Commercial Litigation and Arbitration

Retroactive Agency Action — Cases of First Impression — Competing Validity Tests

From Networkip, LLC v. FCC, 548 F.3d 116 (D.C. Cir. 2008):

Though agencies are entitled to deference, they may not retroactively change the rules at will. Indeed, that "[e]lementary considerations of fairness dictate that individuals should have an opportunity to know what the law is and to conform their conduct accordingly" has been well-established for "centuries." Landgraf v. USI Film Products, Inc., 511 U.S 244, 265, 114 S. Ct. 1483, 128 L. Ed. 2d 229 (1994). Anything less ought not to be dignified with the title of law. These "[t]raditional concepts of due process incorporated into administrative law preclude an agency from penalizing a private party for violating a rule without first providing adequate notice of the substance of the rule." Satellite Broad. Co. v. FCC, 262 U.S. App. D.C. 274, 824 F.2d 1, 3 (D.C. Cir. 1987).

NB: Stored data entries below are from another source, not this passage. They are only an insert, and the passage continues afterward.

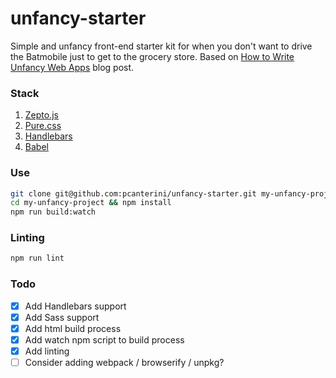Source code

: # unfancy-starter
Simple and unfancy front-end starter kit for when you don't want to drive the Batmobile just to get to the grocery store.
Based on [How to Write Unfancy Web Apps](https://thedubiousdisc.wordpress.com/2015/12/19/how-to-write-unfancy-web-apps/) blog post.

### Stack
1. [Zepto.js](http://zeptojs.com/)
1. [Pure.css](http://purecss.io/)
1. [Handlebars](http://handlebarsjs.com/)
1. [Babel](http://babeljs.io/)

### Use
```bash
git clone git@github.com:pcanterini/unfancy-starter.git my-unfancy-project
cd my-unfancy-project && npm install
npm run build:watch
```

### Linting
```bash
npm run lint
```

### Todo
- [x] Add Handlebars support
- [x] Add Sass support
- [x] Add html build process
- [x] Add watch npm script to build process
- [x] Add linting
- [ ] Consider adding webpack / browserify / unpkg?
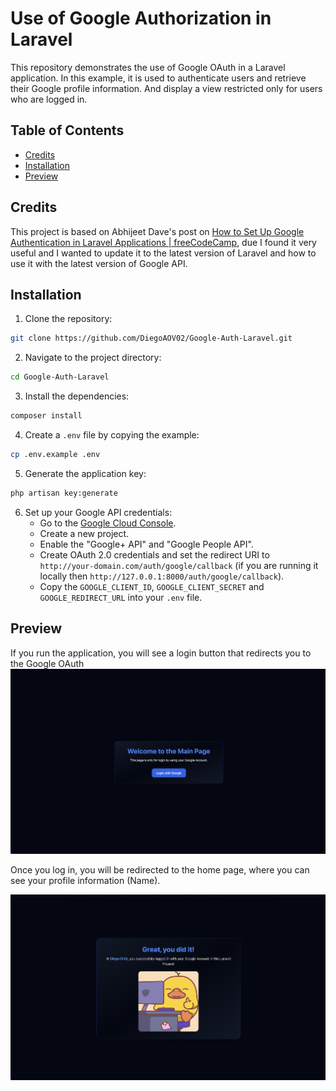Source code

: # Use of Google Authorization in Laravel

This repository demonstrates the use of Google OAuth in a Laravel application. In this example, it is used to authenticate users and retrieve their Google profile information. And display a view restricted only for users who are logged in.


## Table of Contents
- [Credits](#credits)
- [Installation](#installation)
- [Preview](#preview)


## Credits

This project is based on Abhijeet Dave's post on [How to Set Up Google Authentication in Laravel Applications | freeCodeCamp](https://www.freecodecamp.org/news/how-to-set-up-google-auth-in-laravel-apps/), due I found it very useful and I wanted to update it to the latest version of Laravel and how to use it with the latest version of Google API.

## Installation
1. Clone the repository:
  ```bash
  git clone https://github.com/DiegoAOV02/Google-Auth-Laravel.git
  ```

2. Navigate to the project directory:
  ```bash
  cd Google-Auth-Laravel
  ```
3. Install the dependencies:
  ```bash
  composer install
  ```
4. Create a `.env` file by copying the example:
  ```bash
  cp .env.example .env
  ```
5. Generate the application key:
  ```bash
  php artisan key:generate
  ```
6. Set up your Google API credentials:
   - Go to the [Google Cloud Console](https://console.cloud.google.com/).
   - Create a new project.
   - Enable the "Google+ API" and "Google People API".
   - Create OAuth 2.0 credentials and set the redirect URI to `http://your-domain.com/auth/google/callback` (if you are running it locally then `http://127.0.0.1:8000/auth/google/callback`).
   - Copy the `GOOGLE_CLIENT_ID`, `GOOGLE_CLIENT_SECRET` and `GOOGLE_REDIRECT_URL` into your `.env` file.

## Preview

If you run the application, you will see a login button that redirects you to the Google OAuth
![Main Page](public/images/main-page.png)

Once you log in, you will be redirected to the home page, where you can see your profile information (Name).

![Dashboard](public/images/dashboard.png)
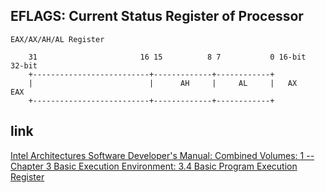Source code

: EFLAGS: Current Status Register of Processor
---------------------------------------------------------------------

```
EAX/AX/AH/AL Register

    31                       16 15          8 7           0 16-bit  32-bit
    +--------------------------+-------------+------------+
    |                          |      AH     |     AL     |   AX     EAX
    +--------------------------+-------------+------------+

```



## link

  [Intel Architectures Software Developer's Manual: Combined Volumes: 1 -- Chapter 3 Basic Execution Environment: 3.4 Basic Program Execution Register](https://software.intel.com/en-us/articles/intel-sdm)
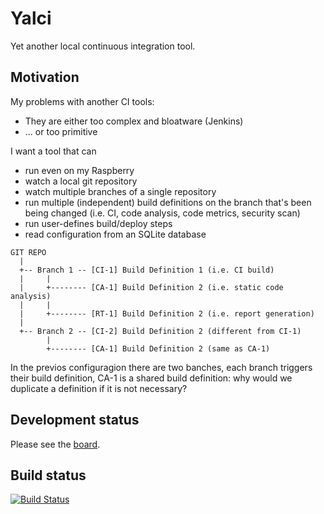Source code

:# Yalci
Yet another local continuous integration tool.

## Motivation

My problems with another CI tools:
* They are either too complex and bloatware (Jenkins)
* ... or too primitive

I want a tool that can

* run even on my Raspberry
* watch a local git repository
* watch multiple branches of a single repository
* run multiple (independent) build definitions on the branch that's been being changed (i.e. CI, code analysis, code metrics, security scan)
* run user-defines build/deploy steps
* read configuration from an SQLite database

```
GIT REPO
  |
  +-- Branch 1 -- [CI-1] Build Definition 1 (i.e. CI build)
  |     |
  |     +-------- [CA-1] Build Definition 2 (i.e. static code analysis)
  |     |
  |     +-------- [RT-1] Build Definition 2 (i.e. report generation)
  |
  +-- Branch 2 -- [CI-2] Build Definition 2 (different from CI-1)
        |
        +-------- [CA-1] Build Definition 2 (same as CA-1)
```

In the previos configuragion there are two banches, each branch triggers their build definition, CA-1 is a shared build definition: why would we duplicate a definition if it is not necessary?

## Development status

Please see the [board](https://github.com/fuszenecker/Yalci/projects/1).

## Build status

[![Build Status](https://travis-ci.org/fuszenecker/Yalci.svg?branch=master)](https://travis-ci.org/fuszenecker/Yalci)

[Footnote 5] The contrary notion of unknowable law is literally Orwellian. See, e.g., GEORGE ORWELL, ANIMAL FARM 102-03 (1946) (describing Squealer's ex post efforts to repaint the Seven Commandments to the pigs' whisky-bibbing benefit); see also Antonin Scalia, The Rule of Law as a Law of Rules, 56 U. CHI. L. REV. 1175, 1179 (1989) ("Rudimentary justice requires that those subject to the law must have the means of knowing what it prescribes. It is said that one of emperor Nero's nasty practices was to post his edicts high on the columns so that they would be harder to read and easier to transgress.").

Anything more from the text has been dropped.